This is my take on the official PyTorch FSDP2 example found here:
https://github.com/pytorch/examples/tree/main/distributed/FSDP2
The original example has some lint I wanted to clean up. This project will serve as my template for creating other trainers that take advantage of FSDP2.
I use AMD GPUs. The requirements.txt will install the ROCm specific PyTorch from AMD's wheels.
Install PyTorch for ROCm
- PyTorch 2.6
- ROCm 6.4.1
What does it do when you run it?
It creates a useless model out of thin air (random inputs).
(.venv) mark@wide:~/prog/fsdp2-minimal-rocm$ ./dotrain.sh
FSDPTransformer(
(tok_embeddings): Embedding(1024, 16)
(pos_embeddings): Embedding(64, 16)
(dropout): Dropout(p=0, inplace=False)
(layers): ModuleList(
(0-9): 10 x FSDPTransformerBlock(
(attention_norm): LayerNorm((16,), eps=1e-05, elementwise_affine=True)
(attention): Attention(
(resid_dropout): Dropout(p=0, inplace=False)
(wq): Linear(in_features=16, out_features=16, bias=False)
(wk): Linear(in_features=16, out_features=16, bias=False)
(wv): Linear(in_features=16, out_features=16, bias=False)
(wo): Linear(in_features=16, out_features=16, bias=False)
)
(ffn_norm): LayerNorm((16,), eps=1e-05, elementwise_affine=True)

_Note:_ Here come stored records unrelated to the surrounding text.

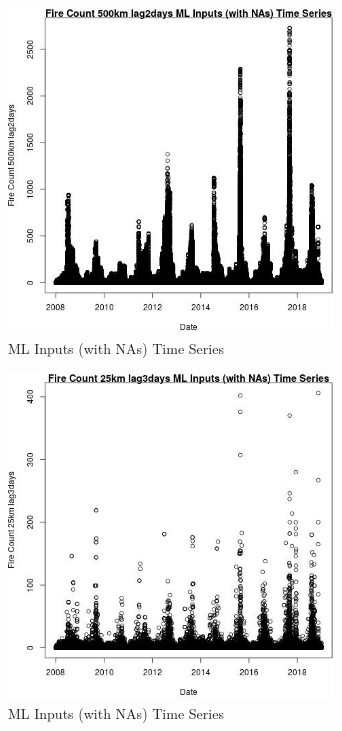 \begin{figure} 
\centering  
\includegraphics[width=0.77\textwidth]{Code_Outputs/Report_ML_input_PM25_Step4_part_f_de_duplicated_aveswNAs_Fire_Count_500km_lag2daysvDate.jpg} 
\caption{\label{fig:Report_ML_input_PM25_Step4_part_f_de_duplicated_aveswNAsFire_Count_500km_lag2daysvDate}ML Inputs (with NAs) Time Series} 
\end{figure} 
 

\clearpage 

\begin{figure} 
\centering  
\includegraphics[width=0.77\textwidth]{Code_Outputs/Report_ML_input_PM25_Step4_part_f_de_duplicated_aveswNAs_Fire_Count_25km_lag3daysvDate.jpg} 
\caption{\label{fig:Report_ML_input_PM25_Step4_part_f_de_duplicated_aveswNAsFire_Count_25km_lag3daysvDate}ML Inputs (with NAs) Time Series} 
\end{figure}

(feed_forward): FeedForward(
(w1): Linear(in_features=16, out_features=64, bias=True)
(gelu): GELU(approximate='none')
(w2): Linear(in_features=64, out_features=16, bias=True)
(resid_dropout): Dropout(p=0, inplace=False)
)
)
)
(norm): LayerNorm((16,), eps=1e-05, elementwise_affine=True)
(output): Linear(in_features=16, out_features=1024, bias=False)
)
... then a bunch of warnings about AOTriton, which you can ignore.Original README below
To run FSDP2 on transformer model:
cd distributed/FSDP2
torchrun --nproc_per_node 2 train.py
- For 1st time, it creates a "checkpoints" folder and saves state dicts there
- For 2nd time, it loads from previous checkpoints
To enable explicit prefetching
torchrun --nproc_per_node 2 train.py --explicit-prefetch
To enable mixed precision
torchrun --nproc_per_node 2 train.py --mixed-precision
To showcase DCP API
torchrun --nproc_per_node 2 train.py --dcp-api
see https://pytorch.org/get-started/locally/ to install at least 2.5 and ideally a current nightly build.